To support his company’s growth, Payman Moussavi, IT manager at US-based specialist demolition company Ferma Corporation, has relied on cloud-connected security and storage solutions provider Barracuda Networks for email security, email archiving, and content filtering.
Since deploying the Barracuda Web Filter, the company has minimized end-users’ exposure to malicious content while increasing their productivity from about 40% to 90%. The Barracuda Spam and Virus Firewall, which replaces a third-party service that cost USD1,000 per month for license fees per user, has also helped to block millions of bad email, reducing wasted bandwidth and risk of data loss.
As Ferma is heavily regulated by different industries, it has to store emails for up to seven years in some cases. “One of the big pluses with the Barracuda Message Archiver is that we were able to journal and keep emails off our Exchange server and free up resources,” says Moussavi. “And when an employee leaves the company, we can actually reimage the computer and send it to somebody else.”
This is possible because Barracuda Message Archiver’s policy engine allows granular management of archiving actions and permissions.
At Citizens & Farmers (C&F) Financial Corporation, network administrator Vinson Berry and his team deployed three Barracuda Web Filters to block spyware at the gateway and desktop; protect against viruses, compromised websites and social engineering; and control Web access.

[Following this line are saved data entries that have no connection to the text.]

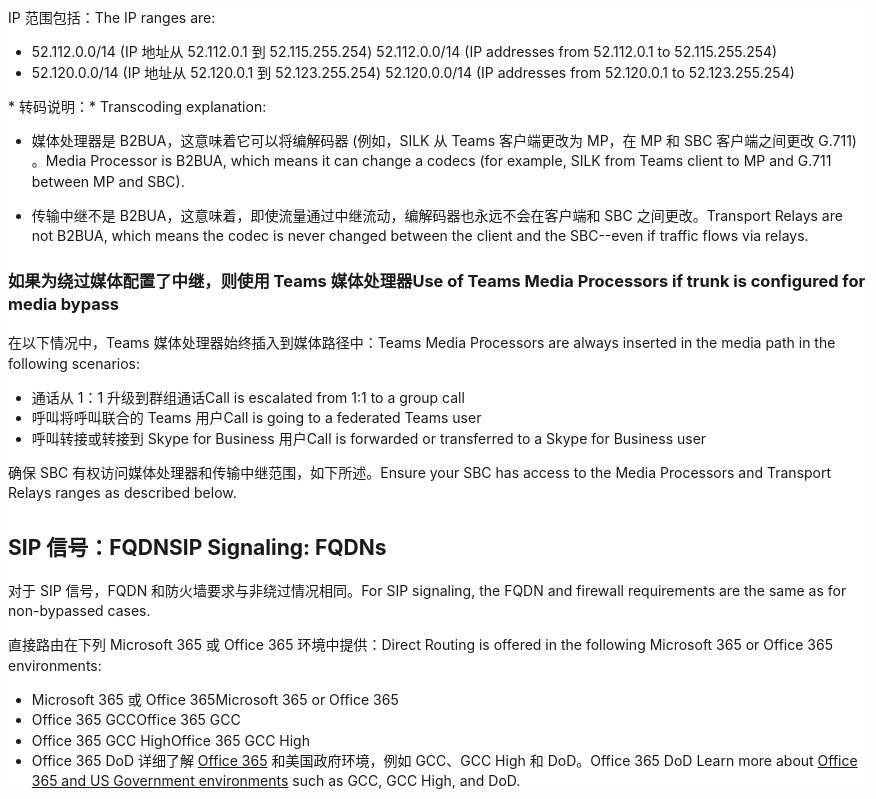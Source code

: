 <span data-ttu-id="40d49-187">IP 范围包括：</span><span class="sxs-lookup"><span data-stu-id="40d49-187">The IP ranges are:</span></span>
- <span data-ttu-id="40d49-188">52.112.0.0/14 (IP 地址从 52.112.0.1 到 52.115.255.254) </span><span class="sxs-lookup"><span data-stu-id="40d49-188">52.112.0.0/14 (IP addresses from 52.112.0.1 to 52.115.255.254)</span></span>
- <span data-ttu-id="40d49-189">52.120.0.0/14 (IP 地址从 52.120.0.1 到 52.123.255.254) </span><span class="sxs-lookup"><span data-stu-id="40d49-189">52.120.0.0/14 (IP addresses from 52.120.0.1 to 52.123.255.254)</span></span>

<span data-ttu-id="40d49-190">\* 转码说明：</span><span class="sxs-lookup"><span data-stu-id="40d49-190">\* Transcoding explanation:</span></span> 

- <span data-ttu-id="40d49-191">媒体处理器是 B2BUA，这意味着它可以将编解码器 (例如，SILK 从 Teams 客户端更改为 MP，在 MP 和 SBC 客户端之间更改 G.711) 。</span><span class="sxs-lookup"><span data-stu-id="40d49-191">Media Processor is B2BUA, which means it can change a codecs (for example, SILK from Teams client to MP and G.711 between MP and SBC).</span></span>

- <span data-ttu-id="40d49-192">传输中继不是 B2BUA，这意味着，即使流量通过中继流动，编解码器也永远不会在客户端和 SBC 之间更改。</span><span class="sxs-lookup"><span data-stu-id="40d49-192">Transport Relays are not B2BUA, which means the codec is never changed between the client and the SBC--even if traffic flows via relays.</span></span>

### <a name="use-of-teams-media-processors-if-trunk-is-configured-for-media-bypass"></a><span data-ttu-id="40d49-193">如果为绕过媒体配置了中继，则使用 Teams 媒体处理器</span><span class="sxs-lookup"><span data-stu-id="40d49-193">Use of Teams Media Processors if trunk is configured for media bypass</span></span>

<span data-ttu-id="40d49-194">在以下情况中，Teams 媒体处理器始终插入到媒体路径中：</span><span class="sxs-lookup"><span data-stu-id="40d49-194">Teams Media Processors are always inserted in the media path in the following scenarios:</span></span>

- <span data-ttu-id="40d49-195">通话从 1：1 升级到群组通话</span><span class="sxs-lookup"><span data-stu-id="40d49-195">Call is escalated from 1:1 to a group call</span></span>
- <span data-ttu-id="40d49-196">呼叫将呼叫联合的 Teams 用户</span><span class="sxs-lookup"><span data-stu-id="40d49-196">Call is going to a federated Teams user</span></span>
- <span data-ttu-id="40d49-197">呼叫转接或转接到 Skype for Business 用户</span><span class="sxs-lookup"><span data-stu-id="40d49-197">Call is forwarded or transferred to a Skype for Business user</span></span>

<span data-ttu-id="40d49-198">确保 SBC 有权访问媒体处理器和传输中继范围，如下所述。</span><span class="sxs-lookup"><span data-stu-id="40d49-198">Ensure your SBC has access to the Media Processors and Transport Relays ranges as described below.</span></span>    


## <a name="sip-signaling-fqdns"></a><span data-ttu-id="40d49-199">SIP 信号：FQDN</span><span class="sxs-lookup"><span data-stu-id="40d49-199">SIP Signaling: FQDNs</span></span>

<span data-ttu-id="40d49-200">对于 SIP 信号，FQDN 和防火墙要求与非绕过情况相同。</span><span class="sxs-lookup"><span data-stu-id="40d49-200">For SIP signaling, the FQDN and firewall requirements are the same as for non-bypassed cases.</span></span> 

<span data-ttu-id="40d49-201">直接路由在下列 Microsoft 365 或 Office 365 环境中提供：</span><span class="sxs-lookup"><span data-stu-id="40d49-201">Direct Routing is offered in the following Microsoft 365 or Office 365 environments:</span></span>
- <span data-ttu-id="40d49-202">Microsoft 365 或 Office 365</span><span class="sxs-lookup"><span data-stu-id="40d49-202">Microsoft 365 or Office 365</span></span>
- <span data-ttu-id="40d49-203">Office 365 GCC</span><span class="sxs-lookup"><span data-stu-id="40d49-203">Office 365 GCC</span></span>
- <span data-ttu-id="40d49-204">Office 365 GCC High</span><span class="sxs-lookup"><span data-stu-id="40d49-204">Office 365 GCC High</span></span>
- <span data-ttu-id="40d49-205">Office 365 DoD 详细了解 [Office 365](/office365/servicedescriptions/office-365-platform-service-description/office-365-us-government/office-365-us-government) 和美国政府环境，例如 GCC、GCC High 和 DoD。</span><span class="sxs-lookup"><span data-stu-id="40d49-205">Office 365 DoD Learn more about [Office 365 and US Government environments](/office365/servicedescriptions/office-365-platform-service-description/office-365-us-government/office-365-us-government) such as GCC, GCC High, and DoD.</span></span>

Barracuda Central, an advanced security operations center, feeds continuous Energize Updates on the latest internet threats.
In addition to bandwidth savings of USD12,000 per year through effective blocking rules for video streaming, the Barracuda Web Filter also gave Berry’s team granular control over what social networking sites employees could visit at work.
For example, they can scan and inspect SSL-encrypted traffic for social media categories and domains to enforce granular policy enforcement, such as archive social media posts and protect against social media malware.
With Barracuda Web Filter 8.0, web application monitoring features have been expanded to monitor traffic for credit card and social security number patterns, privacy terms, and HIPAA compliance terms. Alerts are tagged with the network user identities so that the source can be identified.
To manage its inbound and outbound email traffic and protect its email servers from dangerous phishing attacks and offensive content, Berry installed the Barracuda Spam Firewall.
“The last time I checked, we had blocked 55,000 emails and another 7,000 rate-controlled emails over the course of one day,” he says. “Out of over 66,000 emails, only 4,300 were legitimate, meaning that Barracuda Spam Firewall blocked 93% of our incoming email – all of it spam.”
Significantly, Barracuda Networks was named a leader in the IDC Marketscape: Worldwide Messaging Security Appliance/Software 2013-2014 Vendor Assessment for having, “strong competency in running an efficient and cost-effective security hardware appliance business”. The report also noted Barracuda Spam Firewall’s integration with archiving and backup solutions in the cloud and on-premise as a key feature.
IDC also ranked Barracuda number one in content security appliance unit shipments with 10.3% market share in its Worldwide Quarterly Security Appliance Tracker, Q3, December 2013 report. Barracuda’s Spam Firewall, Web Filter and other content security solutions are available in appliance and virtual appliance options.
These solutions are clearly designed for organizations expanding their portfolio of services and want to assure customers of protection from advanced malware and phishing scam messages like the one discovered by Chapetti in May.